Now no one could be spared for using abusive language on Twitter. In a first of its kind development, a team from the International Institute of Information Technology, Hyderabad, (IIIT-H) has come up with a system to detect ‘hate speech’ on microblogging site Twitter. The research was conducted at the IIIT-H’s Informational and Retrieval Extraction Lab (IREL) by using natural language processing, semantics and artificial intelligence.
The team of four members was working on the topic of ‘deep learning for hate speech’ on micro-blogging site Twitter for close to a year.
The team includes Vasudeva Varma, Professor and Dean (R&D) at IIIT-H, students Pinkesh Badjatiya and Shashank Gupta, and adjunct faculty Manish Gupta.
According to the team members, the system can detect abusive language, sexist and racist speech and flag offensive content.
This is useful in filtering abusive, hateful content, and also analyzing public sentiment to get to the root of the problem.

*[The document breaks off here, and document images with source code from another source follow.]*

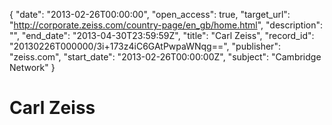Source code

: {
  "date": "2013-02-26T00:00:00", 
  "open_access": true, 
  "target_url": "http://corporate.zeiss.com/country-page/en_gb/home.html", 
  "description": "", 
  "end_date": "2013-04-30T23:59:59Z", 
  "title": "Carl Zeiss", 
  "record_id": "20130226T000000/3i+173z4iC6GAtPwpaWNqg==", 
  "publisher": "zeiss.com", 
  "start_date": "2013-02-26T00:00:00Z", 
  "subject": "Cambridge Network"
}

# Carl Zeiss

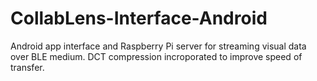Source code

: # CollabLens-Interface-Android

Android app interface and Raspberry Pi server for streaming visual data over BLE medium. DCT compression incroporated to improve speed of transfer.
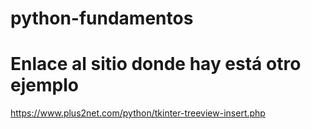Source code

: # python-fundamentos
# Enlace al sitio donde hay está otro ejemplo
https://www.plus2net.com/python/tkinter-treeview-insert.php
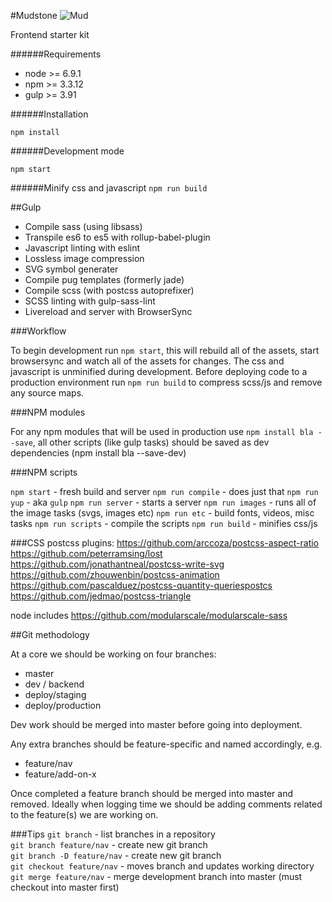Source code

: #Mudstone
![Mud](http://ournameismud.co.uk/css/images/maps-icon.png)

Frontend starter kit

######Requirements
- node >= 6.9.1
- npm >= 3.3.12
- gulp >= 3.91

######Installation

`npm install`

######Development mode

`npm start`

######Minify css and javascript
`npm run build`

##Gulp

* Compile sass (using libsass)
* Transpile es6 to es5 with rollup-babel-plugin
* Javascript linting with eslint
* Lossless image compression
* SVG symbol generater
* Compile pug templates (formerly jade)
* Compile scss (with postcss autoprefixer)
* SCSS linting with gulp-sass-lint
* Livereload and server with BrowserSync

###Workflow

To begin development run `npm start`, this will rebuild all of the assets, start browsersync and watch all of the assets for changes. The css and javascript is unminified during development. Before deploying code to a production environment run `npm run build` to compress scss/js and remove any source maps.

###NPM modules

For any npm modules that will be used in production use `npm install bla --save`, all other scripts (like gulp tasks) should be saved as dev dependencies (npm install bla --save-dev)

###NPM scripts

`npm start` - fresh build and server
`npm run compile` - does just that
`npm run yup` - aka `gulp`
`npm run server` - starts a server
`npm run images` - runs all of the image tasks (svgs, images etc)
`npm run etc` - build fonts, videos, misc tasks
`npm run scripts` - compile the scripts
`npm run build` - minifies css/js

###CSS
postcss plugins:
https://github.com/arccoza/postcss-aspect-ratio
https://github.com/peterramsing/lost
https://github.com/jonathantneal/postcss-write-svg
https://github.com/zhouwenbin/postcss-animation
https://github.com/pascalduez/postcss-quantity-queriespostcs
https://github.com/jedmao/postcss-triangle

node includes
https://github.com/modularscale/modularscale-sass

##Git methodology

At a core we should be working on four branches:

- master
- dev / backend
- deploy/staging
- deploy/production

Dev work should be merged into master before going into deployment.

Any extra branches should be feature-specific and named accordingly, e.g.

- feature/nav
- feature/add-on-x

Once completed a feature branch should be merged into master and removed. Ideally when logging time we should be adding comments related to the feature(s) we are working on.

###Tips
`git branch` - list branches in a repository  
`git branch feature/nav` - create new git branch  
`git branch -D feature/nav` - create new git branch  
`git checkout feature/nav` - moves branch and updates working directory  
`git merge feature/nav` - merge development branch into master (must checkout into master first)  
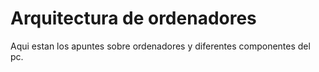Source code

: # Arquitectura de ordenadores

Aqui estan los apuntes sobre ordenadores y diferentes componentes del pc.

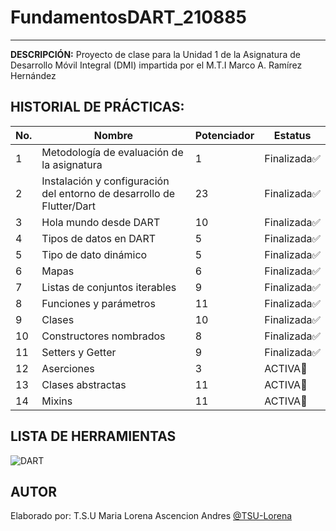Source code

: # FundamentosDART_210885
----

**DESCRIPCIÓN:**
Proyecto de clase para la Unidad 1 de la Asignatura de Desarrollo Móvil Integral (DMI) impartida por el M.T.I Marco A. Ramírez Hernández

## HISTORIAL DE PRÁCTICAS:

|No. |Nombre|Potenciador|Estatus|
|--|--|--|--|
|1|Metodología de evaluación de la asignatura|1|Finalizada✅|
|2|Instalación y configuración del entorno de desarrollo de Flutter/Dart|23|Finalizada✅|
|3|Hola mundo desde DART|10|Finalizada✅|
|4|Tipos de datos en DART|5|Finalizada✅|
|5|Tipo de dato dinámico|5|Finalizada✅|
|6|Mapas|6|Finalizada✅|
|7|Listas de conjuntos iterables|9|Finalizada✅|
|8|Funciones y parámetros|11|Finalizada✅|
|9|Clases|10|Finalizada✅|
|10|Constructores nombrados|8|Finalizada✅|
|11|Setters y Getter|9|Finalizada✅|
|12|Aserciones|3|ACTIVA🌟|
|13|Clases abstractas|11|ACTIVA🌟|
|14|Mixins|11|ACTIVA🌟|

## LISTA DE HERRAMIENTAS
![DART](https://img.shields.io/badge/Dart-0175C2?style=for-the-badge&logo=dart&logoColor=white)

## AUTOR
Elaborado por: T.S.U Maria Lorena Ascencion Andres [@TSU-Lorena](https://github.com/loreasc2003)
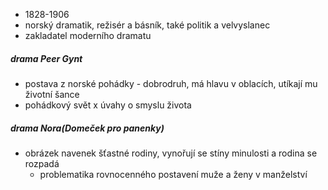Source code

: - 1828-1906
- norský dramatik, režisér a básník, také politik a velvyslanec
- zakladatel moderního dramatu
##### drama Peer Gynt
- postava z norské pohádky - dobrodruh, má hlavu v oblacích, utíkají mu životní šance
- pohádkový  svět x úvahy o smyslu života
##### drama Nora(Domeček pro panenky)
- obrázek navenek šťastné rodiny, vynořují se stíny minulosti a rodina se rozpadá
	- problematika rovnocenného postavení muže a ženy v manželství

Team member Vasudev Varma said to detect hate speech, a popular approach called supervised learning is used.
Essentially a computer algorithm is fed many examples of text from each form of hate, which can be categorised as ‘racist’ or ‘sexist’ tweets. The algorithm is designed in such a way that it learns as it sees the data, and after the algorithm terminates, the programme is smart enough to recognise racism or sexism in a text.”